I sat down with Mariah Kenney, one of our PSC Data Curator and Metadata Librarians to talk about her work with the Brain Image Library (BIL) and other projects.
CC: Mariah, welcome. When we bumped into each other in the lunchroom today we talked a little about your title, Data Curator Metadata Librarian. How would you define it?
MK: I don’t have a background in librarianship, but, as a data curator, I feel like I can dig down deep into what is the meaning of this data we are collecting and how we represent it in ways that are useful for people. Curating, gathering information, making it accessible. When I think of data curators, I think of data geeks, people who are obsessed with data and learning about what it is and what you can do with it. Whereas the librarian part of that is more of the cataloging, describing, and organizing part.
CC: What do you feel is your role here at PSC? What’s your wheelhouse?
MK: Before the DCMLs were here, there were people trying to fill this data curator role. That’s why we were hired — there was a need for it that overlaps a lot with software engineers or people who are designing databases. How do I design this in a way that makes sense for the data? Everything that we do is trying to take all of these computational resources and information systems and put them in the context of data, data users, and the scientific community. But my main wheelhouse is BIL.
CC: Putting everything in context for the community, that’s really useful. Let’s talk about some of the things you’ve been working on, for example, BIL workshops?

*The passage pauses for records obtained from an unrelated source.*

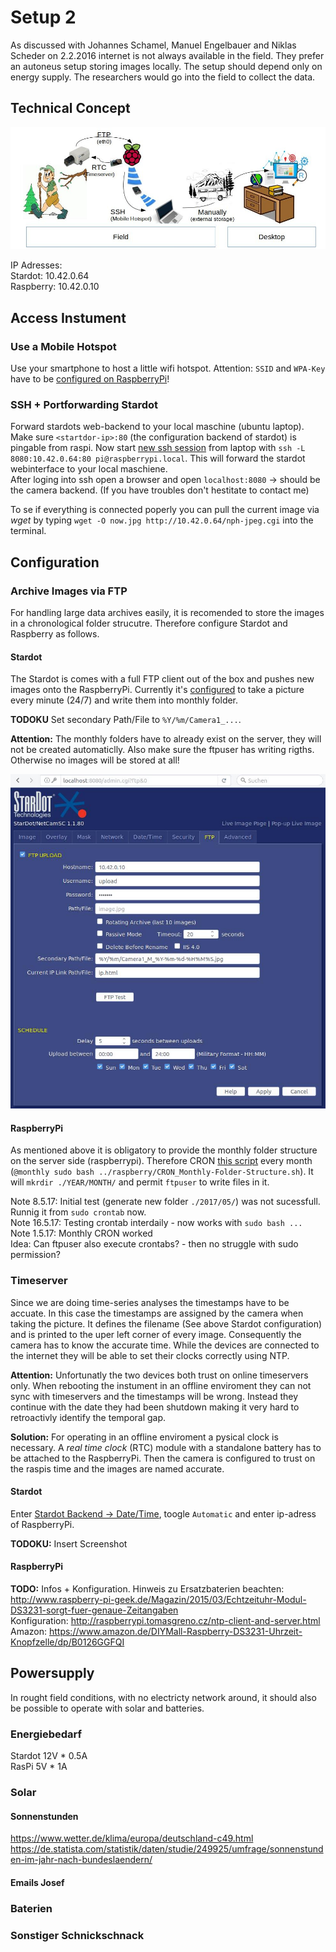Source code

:# Setup 2
As discussed with Johannes Schamel, Manuel Engelbauer and Niklas Scheder on 2.2.2016 internet is not always available in the field. They prefer an autoneus setup storing images locally. The setup should depend only on energy supply. The researchers would go into the field to collect the data.  



## Technical Concept
![Technical Concept of Setup 2](./setup2_concept.jpg)

IP Adresses:  
Stardot: 10.42.0.64  
Raspberry: 10.42.0.10  



## Access Instument
### Use a Mobile Hotspot
Use your smartphone to host a little wifi hotspot. Attention: `SSID` and `WPA-Key` have to be [configured on RaspberryPi](../raspberry/getting_started_ssh_only.md#add-to-wifi)!

### SSH + Portforwarding Stardot
Forward stardots web-backend to your local maschine (ubuntu laptop).  
Make sure `<startdor-ip>:80` (the configuration backend of stardot) is pingable from raspi. Now start [new ssh session](https://help.ubuntu.com/community/SSH/OpenSSH/PortForwarding#Local_Port_Forwarding) from laptop with `ssh -L 8080:10.42.0.64:80 pi@raspberrypi.local`. This will forward the stardot webinterface to your local maschiene.  
After loging into ssh open a browser and open `localhost:8080` -> should be the camera backend. (If you have troubles don't hestitate to contact me)  

To se if everything is connected poperly you can pull the current image via *wget* by typing `wget -O now.jpg http://10.42.0.64/nph-jpeg.cgi` into the terminal.



## Configuration
### Archive Images via FTP
For handling large data archives easily, it is recomended to store the images in a chronological folder strucutre. Therefore configure Stardot and Raspberry as follows.

#### Stardot
The Stardot is comes with a full FTP client out of the box and pushes new images onto the RaspberryPi. Currently it's [configured](localhost:8080/admin.cgi?ftp&0) to take a picture every minute (24/7) and write them into monthly folder.  

**TODOKU** Set secondary Path/File to `%Y/%m/Camera1_...`.  

**Attention:** The monthly folders have to already exist on the server, they will not be created automaticlly. Also make sure the ftpuser has writing rigths. Otherwise no images will be stored at all!  

![Screenshot FTP Configuration](stardot_ftp.jpg)  


#### RaspberryPi
As mentioned above it is obligatory to provide the monthly folder structure on the server side (raspberrypi). Therefore CRON [this script](../raspberry/CRON_Monthly-Folder-Structure.sh) every month (`@monthly sudo bash ../raspberry/CRON_Monthly-Folder-Structure.sh`). It will `mkrdir ./YEAR/MONTH/` and permit `ftpuser` to write files in it.  

Note 8.5.17: Initial test (generate new folder `./2017/05/`) was not sucessfull. Runnig it from `sudo crontab` now.  
Note 16.5.17: Testing crontab interdaily - now works with `sudo bash ...`  
Note 1.5.17: Monthly CRON worked  
Idea: Can ftpuser also execute crontabs? - then no struggle with sudo permission?


### Timeserver
Since we are doing time-series analyses the timestamps have to be accuate. In this case the timestamps are assigned by the camera when taking the picture. It defines the filename (See above Stardot configuration) and is printed to the uper left corner of every image.  Consequently the camera has to know the accurate time. While the devices are connected to the internet they will be able to set their clocks correctly using NTP.

**Attention:**  Unfortunatly the two devices both trust on online timeservers only. When rebooting the instument in an offline enviroment they can not sync with timeservers and the timestamps will be wrong. Instead they continue with the date they had been shutdown making it very hard to retroactivly identify the temporal gap.

**Solution:** For operating in an offline enviroment a pysical clock is necessary. A *real time clock* (RTC) module with a standalone battery has to be attached to the RaspberryPi. Then the camera is configured to trust on the raspis time and the images are named accurate.

#### Stardot
Enter [Stardot Backend -> Date/Time](http://localhost:8080/admin.cgi?datetime), toogle `Automatic` and enter ip-adress of RaspberryPi.  

**TODOKU:** Insert Screenshot

#### RaspberryPi
**TODO:**
Infos + Konfiguration. Hinweis zu Ersatzbaterien beachten: http://www.raspberry-pi-geek.de/Magazin/2015/03/Echtzeituhr-Modul-DS3231-sorgt-fuer-genaue-Zeitangaben  
Konfiguration: http://raspberrypi.tomasgreno.cz/ntp-client-and-server.html  
Amazon:  https://www.amazon.de/DIYMall-Raspberry-DS3231-Uhrzeit-Knopfzelle/dp/B0126GGFQI


## Powersupply
In rought field conditions, with no electricty network around, it should also be possible to operate with solar and batteries.


### Energiebedarf
Stardot	12V * 0.5A  
RasPi	 5V * 1A  

### Solar
#### Sonnenstunden
https://www.wetter.de/klima/europa/deutschland-c49.html  
https://de.statista.com/statistik/daten/studie/249925/umfrage/sonnenstunden-im-jahr-nach-bundeslaendern/  

#### Emails Josef


### Baterien

### Sonstiger Schnickschnack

MK: I aim to do three or four a year, each one is a little different. Some are devoted just to data submission. Some are data submission and data exploration, because BIL is not only a repository but also an analysis ecosystem. How do we help people understand that they have access to both of those things and how to use them?

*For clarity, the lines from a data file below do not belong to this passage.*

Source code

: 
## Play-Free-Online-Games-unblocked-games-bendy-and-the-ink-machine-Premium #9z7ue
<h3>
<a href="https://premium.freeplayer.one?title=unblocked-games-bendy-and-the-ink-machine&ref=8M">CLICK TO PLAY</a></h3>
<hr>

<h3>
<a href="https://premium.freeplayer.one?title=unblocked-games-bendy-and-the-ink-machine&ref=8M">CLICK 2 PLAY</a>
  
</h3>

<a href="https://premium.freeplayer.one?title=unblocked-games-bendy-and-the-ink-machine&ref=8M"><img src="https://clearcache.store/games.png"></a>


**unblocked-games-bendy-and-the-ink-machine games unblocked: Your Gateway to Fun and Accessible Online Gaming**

I’ve gone to a lot of conferences. We just had a booth at the Brain Initiative conference to talk to users and data submitters who are in the Brain Initiative consortium, to let them know what we’re doing and all of the new developments that are going on. We’re constantly changing and evolving and making more tools available. Later this year, we’ll be at the Society for Neuroscience Conference.
I also spend a fair amount of time mentoring students. I’m working with a summer internship student right now and also mentored a student intern last fall. As a data curator, it’s fun for me to work with students who are not in the same field. Most are computer science majors. Data curation is starting to branch off, becoming something that everyone needs to start doing. If you’re working with data, you’re going to have to curate your own data at some point. I also gave a guest lecture on data curation for the Data Analytics for Science master’s program, because those students also need to know how to interpret metadata.

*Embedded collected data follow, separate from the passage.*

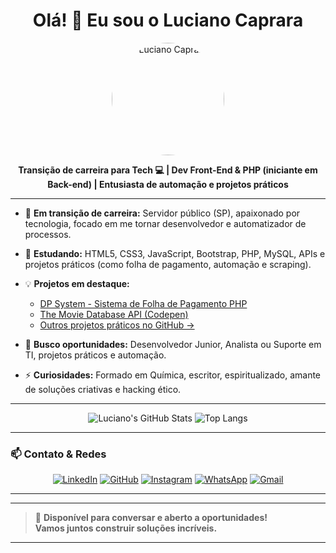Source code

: <h1 align="center">Olá! 👋 Eu sou o Luciano Caprara</h1>

<p align="center">
  <img src="https://avatars.githubusercontent.com/u/28227296?v=4" width="180" style="border-radius: 50%;" alt="Luciano Caprara"/>
</p>

<p align="center">
  <b>Transição de carreira para Tech 💻 | Dev Front-End & PHP (iniciante em Back-end) | Entusiasta de automação e projetos práticos</b>
</p>

---

- 🔭 **Em transição de carreira:** Servidor público (SP), apaixonado por tecnologia, focado em me tornar desenvolvedor e automatizador de processos.

- 🌱 **Estudando:** HTML5, CSS3, JavaScript, Bootstrap, PHP, MySQL, APIs e projetos práticos (como folha de pagamento, automação e scraping).

- 💡 **Projetos em destaque:**  
  - [DP System - Sistema de Folha de Pagamento PHP](https://github.com/lmonteiroc/dp_system)
  - [The Movie Database API (Codepen)](https://codepen.io/lmonteiroc/pen/MWErpdL)
  - [Outros projetos práticos no GitHub →](https://github.com/lmonteiroc?tab=repositories)

- 👯 **Busco oportunidades:** Desenvolvedor Junior, Analista ou Suporte em TI, projetos práticos e automação.

- ⚡ **Curiosidades:** Formado em Química, escritor, espiritualizado, amante de soluções criativas e hacking ético.

---

<div align="center">

![Luciano's GitHub Stats](https://github-readme-stats.vercel.app/api?username=lmonteiroc&show_icons=true&theme=merko&include_all_commits=true&count_private=true)
![Top Langs](https://github-readme-stats.vercel.app/api/top-langs/?username=lmonteiroc&layout=compact&langs_count=7&theme=merko)

</div>

---

### 📫 Contato & Redes

<div align="center">

[![LinkedIn](https://img.shields.io/badge/LinkedIn-%230077B5.svg?&style=flat-square&logo=linkedin&logoColor=white)](https://www.linkedin.com/in/lucianomonteirocaprara/)
[![GitHub](https://img.shields.io/badge/GitHub-000000?&style=flat-square&logo=GitHub&logoColor=white)](https://github.com/lmonteiroc)
[![Instagram](https://img.shields.io/badge/-Instagram-%23E4405F?style=flat-square&logo=instagram&logoColor=white)](https://instagram.com/l.monteiroc)
[![WhatsApp](https://img.shields.io/badge/-WhatsApp-25d366?style=flat-square&logo=whatsapp&logoColor=white)](https://wa.me/5511951994876)
[![Gmail](https://img.shields.io/badge/-Gmail-FF0000?style=flat-square&logo=gmail&logoColor=white)](mailto:lucianomcaprara@gmail.com)

</div>

---

<!-- Snake animation funciona apenas para quem usa perfil público e ativa GitHub Actions, remova se não funcionar
<p align="center">
  <img src="https://github.com/lmonteiroc/lmonteiroc/blob/output/github-contribution-grid-snake.svg" alt="snake anim" />
</p>
-->

---

> 📢 **Disponível para conversar e aberto a oportunidades!**  
> **Vamos juntos construir soluções incríveis.**

---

I’m working on a project with the Data Curation Network, a larger network of data curators. We’re working on a project creating a primer of educational materials for other data curators. We have a cohort of four data curators who, like me, work at specialized or general repositories, universities, or nonprofit organizations. We’re working together to create educational resources for other data curators, specifically how to curate imaging data.
CC: How does your work here compare with other places that you have worked before?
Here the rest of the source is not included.